◆ Exercise goal ◆
Repeat exactly the lines below that lie between the line with "- Added adaptive" and the line with "- Added parsing", counting both of those lines as part of the answer.

◆ Source material ◆
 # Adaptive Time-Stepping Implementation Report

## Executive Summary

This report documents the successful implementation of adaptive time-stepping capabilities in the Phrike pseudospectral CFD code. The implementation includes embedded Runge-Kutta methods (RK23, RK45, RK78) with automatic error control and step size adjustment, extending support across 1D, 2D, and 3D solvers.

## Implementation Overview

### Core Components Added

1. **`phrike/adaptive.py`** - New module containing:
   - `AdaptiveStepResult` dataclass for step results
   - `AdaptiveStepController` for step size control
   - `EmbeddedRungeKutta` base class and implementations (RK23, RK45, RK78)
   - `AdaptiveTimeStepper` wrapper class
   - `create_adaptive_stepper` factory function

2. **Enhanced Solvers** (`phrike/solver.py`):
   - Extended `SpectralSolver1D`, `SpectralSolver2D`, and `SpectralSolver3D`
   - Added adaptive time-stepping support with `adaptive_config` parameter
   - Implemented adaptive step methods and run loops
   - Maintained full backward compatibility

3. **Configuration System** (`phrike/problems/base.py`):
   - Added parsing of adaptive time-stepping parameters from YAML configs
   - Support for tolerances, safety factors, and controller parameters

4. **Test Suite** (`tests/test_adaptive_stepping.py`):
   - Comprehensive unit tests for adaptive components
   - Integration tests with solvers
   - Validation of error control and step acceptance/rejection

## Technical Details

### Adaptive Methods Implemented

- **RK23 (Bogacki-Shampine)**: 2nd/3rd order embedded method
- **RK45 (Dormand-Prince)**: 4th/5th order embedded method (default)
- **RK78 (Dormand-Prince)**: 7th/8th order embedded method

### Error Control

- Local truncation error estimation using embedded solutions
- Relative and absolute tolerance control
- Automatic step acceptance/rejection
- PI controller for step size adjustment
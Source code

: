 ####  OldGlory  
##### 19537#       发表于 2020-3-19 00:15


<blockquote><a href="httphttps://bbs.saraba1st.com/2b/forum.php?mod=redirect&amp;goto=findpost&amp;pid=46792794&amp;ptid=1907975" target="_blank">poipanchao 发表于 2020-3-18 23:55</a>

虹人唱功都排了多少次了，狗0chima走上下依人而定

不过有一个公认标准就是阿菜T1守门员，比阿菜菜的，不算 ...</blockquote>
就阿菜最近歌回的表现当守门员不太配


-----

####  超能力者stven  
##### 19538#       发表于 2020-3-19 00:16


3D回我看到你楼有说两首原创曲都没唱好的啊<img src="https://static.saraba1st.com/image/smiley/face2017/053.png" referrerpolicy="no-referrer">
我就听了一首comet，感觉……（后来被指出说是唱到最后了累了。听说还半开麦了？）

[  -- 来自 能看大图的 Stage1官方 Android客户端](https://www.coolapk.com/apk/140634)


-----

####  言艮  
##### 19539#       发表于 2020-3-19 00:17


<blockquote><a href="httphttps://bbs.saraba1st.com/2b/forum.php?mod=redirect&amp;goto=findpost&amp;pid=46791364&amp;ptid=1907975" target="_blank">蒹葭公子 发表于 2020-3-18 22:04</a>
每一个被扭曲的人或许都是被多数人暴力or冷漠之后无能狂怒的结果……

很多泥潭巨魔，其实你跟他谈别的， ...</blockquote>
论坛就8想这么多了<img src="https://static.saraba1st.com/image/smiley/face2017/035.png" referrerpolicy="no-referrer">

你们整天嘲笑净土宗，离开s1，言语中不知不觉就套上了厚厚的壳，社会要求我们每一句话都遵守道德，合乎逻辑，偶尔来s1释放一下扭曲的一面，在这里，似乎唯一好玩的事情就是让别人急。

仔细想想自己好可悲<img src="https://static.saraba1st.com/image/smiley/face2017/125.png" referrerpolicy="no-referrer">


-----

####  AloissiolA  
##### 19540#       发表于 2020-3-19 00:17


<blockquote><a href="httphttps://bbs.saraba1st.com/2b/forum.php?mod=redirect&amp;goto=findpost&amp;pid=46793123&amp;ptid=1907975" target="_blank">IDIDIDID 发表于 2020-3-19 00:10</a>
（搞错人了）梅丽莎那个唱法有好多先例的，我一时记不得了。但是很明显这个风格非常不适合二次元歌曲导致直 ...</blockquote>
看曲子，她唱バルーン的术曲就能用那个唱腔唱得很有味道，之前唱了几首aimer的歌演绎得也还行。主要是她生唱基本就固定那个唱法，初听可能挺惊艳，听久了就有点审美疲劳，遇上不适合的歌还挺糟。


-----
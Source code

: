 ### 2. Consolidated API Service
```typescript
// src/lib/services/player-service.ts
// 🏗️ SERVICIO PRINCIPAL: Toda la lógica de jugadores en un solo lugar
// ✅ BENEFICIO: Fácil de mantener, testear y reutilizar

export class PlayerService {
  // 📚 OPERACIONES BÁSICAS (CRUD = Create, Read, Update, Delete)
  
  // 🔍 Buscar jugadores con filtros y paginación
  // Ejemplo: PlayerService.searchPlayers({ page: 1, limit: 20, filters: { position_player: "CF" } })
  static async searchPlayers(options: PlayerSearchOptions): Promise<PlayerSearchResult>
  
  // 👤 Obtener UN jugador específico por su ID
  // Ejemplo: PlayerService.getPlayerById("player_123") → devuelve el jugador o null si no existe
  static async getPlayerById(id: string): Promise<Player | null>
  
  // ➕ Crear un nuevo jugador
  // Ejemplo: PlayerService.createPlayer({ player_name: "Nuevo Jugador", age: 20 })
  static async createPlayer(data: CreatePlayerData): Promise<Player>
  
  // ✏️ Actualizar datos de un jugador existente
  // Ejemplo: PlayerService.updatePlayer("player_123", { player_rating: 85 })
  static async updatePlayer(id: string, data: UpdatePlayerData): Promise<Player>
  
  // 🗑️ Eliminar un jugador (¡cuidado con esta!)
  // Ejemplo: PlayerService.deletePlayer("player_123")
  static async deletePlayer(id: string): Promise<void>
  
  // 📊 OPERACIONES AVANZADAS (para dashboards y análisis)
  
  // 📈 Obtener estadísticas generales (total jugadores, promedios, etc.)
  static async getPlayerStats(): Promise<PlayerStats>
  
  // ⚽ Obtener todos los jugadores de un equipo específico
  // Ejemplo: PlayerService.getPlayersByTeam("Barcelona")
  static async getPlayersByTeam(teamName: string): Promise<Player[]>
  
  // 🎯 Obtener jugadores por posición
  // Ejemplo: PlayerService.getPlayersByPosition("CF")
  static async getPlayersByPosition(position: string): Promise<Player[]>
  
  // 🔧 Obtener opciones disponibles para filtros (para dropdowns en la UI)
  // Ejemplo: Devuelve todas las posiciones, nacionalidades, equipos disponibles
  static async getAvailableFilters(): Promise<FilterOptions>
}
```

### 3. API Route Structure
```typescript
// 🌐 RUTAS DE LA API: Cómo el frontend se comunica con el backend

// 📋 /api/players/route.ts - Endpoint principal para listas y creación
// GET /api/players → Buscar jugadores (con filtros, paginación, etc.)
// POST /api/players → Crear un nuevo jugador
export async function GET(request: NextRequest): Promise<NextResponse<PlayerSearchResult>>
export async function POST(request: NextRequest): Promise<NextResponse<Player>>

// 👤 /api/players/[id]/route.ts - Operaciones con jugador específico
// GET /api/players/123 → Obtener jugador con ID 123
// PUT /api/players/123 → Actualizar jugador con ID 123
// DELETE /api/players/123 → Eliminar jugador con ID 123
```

◆ Reply to the task ◆
   - Added adaptive time-stepping support with `adaptive_config` parameter
   - Implemented adaptive step methods and run loops
   - Maintained full backward compatibility

3. **Configuration System** (`phrike/problems/base.py`):
   - Added parsing of adaptive time-stepping parameters from YAML configs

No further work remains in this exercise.